The National Electricity Policy (NEP) of 2026 has measures aimed at closing avenues for errant regulators and utilities under state governments to skirt consumer tariff revisions in line with their cost of power supply.
This sits well with the Centre’s evolving programme to curb unfunded populism. Traditionally, the Centre’s reform schemes tethered financial support to milestones such as price resets. They were not always effective.
Tamil Nadu did not revise tariffs for eight long years, for example, and when it finally did in July 2022, the state’s electricity minister lamented that the hike was necessary only because it was a precondition for borrowing a sizeable sum—about 0.5% of state-level GDP—for the upkeep and upgrade of utilities.
This implied that if Tamil Nadu found another way to secure funds, it would be ready to give up tariff discipline and expose its utilities to financial hazards again. In November 2025, the Union government had proposed legislative amendments that seek to raise the bar for such slidebacks.
To secure progress in the power sector, the Centre is focusing on its ‘engine-room’: state-level regulatory commissions. These regulators would quickly need to settle a utility’s tariff petition, taking no more than 120 days.

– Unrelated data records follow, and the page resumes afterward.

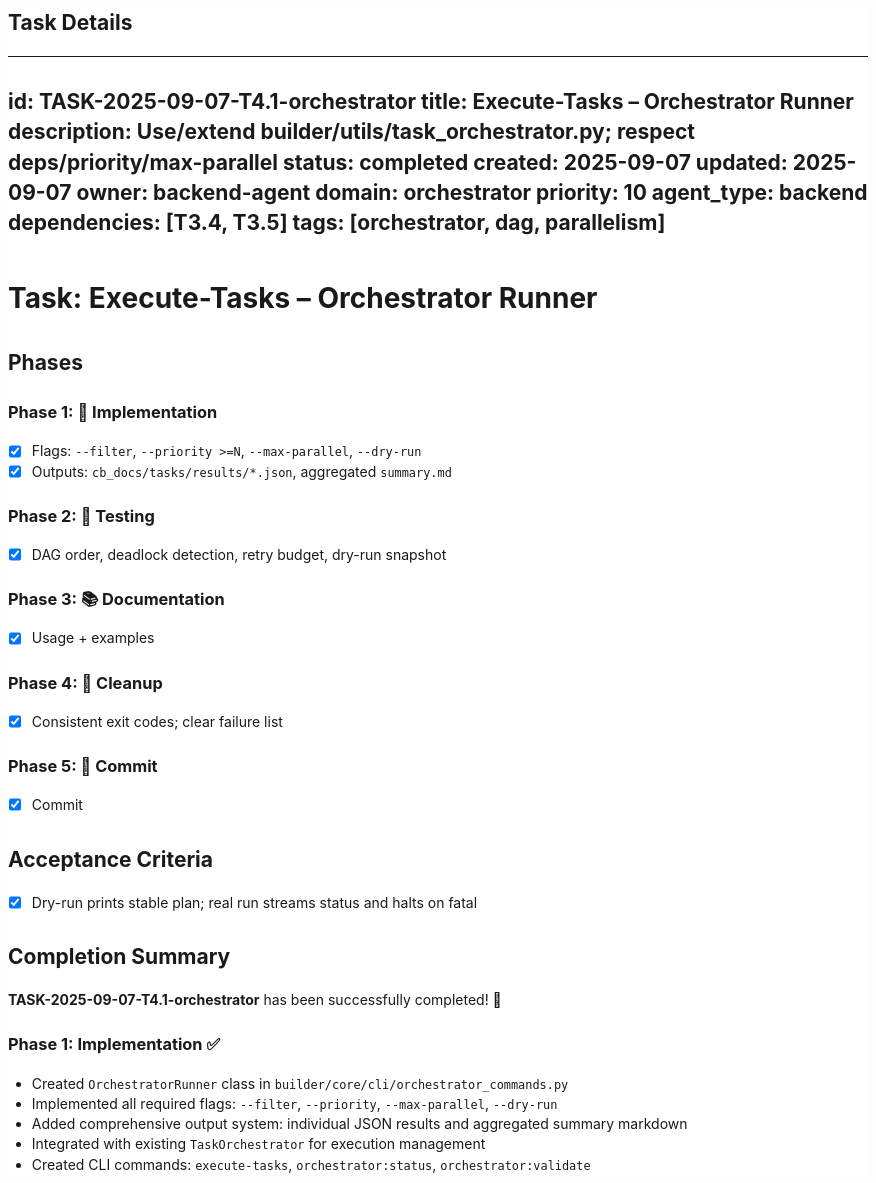 ## Task Details

---
id: TASK-2025-09-07-T4.1-orchestrator
title: Execute-Tasks – Orchestrator Runner
description: Use/extend builder/utils/task_orchestrator.py; respect deps/priority/max-parallel
status: completed
created: 2025-09-07
updated: 2025-09-07
owner: backend-agent
domain: orchestrator
priority: 10
agent_type: backend
dependencies: [T3.4, T3.5]
tags: [orchestrator, dag, parallelism]
---

# Task: Execute-Tasks – Orchestrator Runner

## Phases
### Phase 1: 🚀 Implementation
- [x] Flags: `--filter`, `--priority >=N`, `--max-parallel`, `--dry-run`
- [x] Outputs: `cb_docs/tasks/results/*.json`, aggregated `summary.md`

### Phase 2: 🧪 Testing
- [x] DAG order, deadlock detection, retry budget, dry-run snapshot

### Phase 3: 📚 Documentation
- [x] Usage + examples

### Phase 4: 🧹 Cleanup
- [x] Consistent exit codes; clear failure list

### Phase 5: 💾 Commit
- [x] Commit

## Acceptance Criteria
- [x] Dry-run prints stable plan; real run streams status and halts on fatal

## Completion Summary

**TASK-2025-09-07-T4.1-orchestrator** has been successfully completed! 🎉

### Phase 1: Implementation ✅
- Created `OrchestratorRunner` class in `builder/core/cli/orchestrator_commands.py`
- Implemented all required flags: `--filter`, `--priority`, `--max-parallel`, `--dry-run`
- Added comprehensive output system: individual JSON results and aggregated summary markdown
- Integrated with existing `TaskOrchestrator` for execution management
- Created CLI commands: `execute-tasks`, `orchestrator:status`, `orchestrator:validate`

Delays will need to be explained and payment defaults could trigger the extreme step of a regulator being sacked by the state government.
Of course, there still remains the problem of a recalcitrant state that may collude with the regulator, resulting in a stalemate or a situation in which a tariff petition is not submitted at all.
To thwart such an eventuality, NEP 2026, through an index, seeks to automatically raise tariffs in line with rising costs.
This will boost the confidence of investors in the distribution business, especially since the proposed amendments would let power infrastructure be shared by multiple distributors, thereby lowering a key barrier to wider market participation.
Such safeguards need to be supported by a strong system of central incentives to the point where consumers across the country enjoy reasonably priced and reliable electricity supply, while the political class finds it hard to play populist games that result in poor service quality.
A well developed and efficient market for electricity is a foundational requirement for India to emerge as a global manufacturing hub. We also need an optimal mix of energy sources. Resource planning is of utmost importance in ensuring robust supplies amid a green shift in the profile of power production.
As renewables rise and we promote rooftop solar panels for decentralized electricity, this exercise involves ever more diverse stakeholders. Today’s stranded solar-generation capacity in western India, for example, reflects an inadequacy that NEP 2026 could help overcome by getting states to plan better.
Rising wind and solar electricity output means that states require battery storage capacity and other devices to tackle supply intermittency. To address such needs, NEP 2026 envisions a framework for closer coordination between the Central Electricity Authority and the relevant departments of state governments.
In all, we now have a set of proposals from which we can draw comfort over this sector’s direction. Success, however, will depend on Centre-state engagements at the highest level. Electricity, after all, is a concurrent subject under India’s Constitution.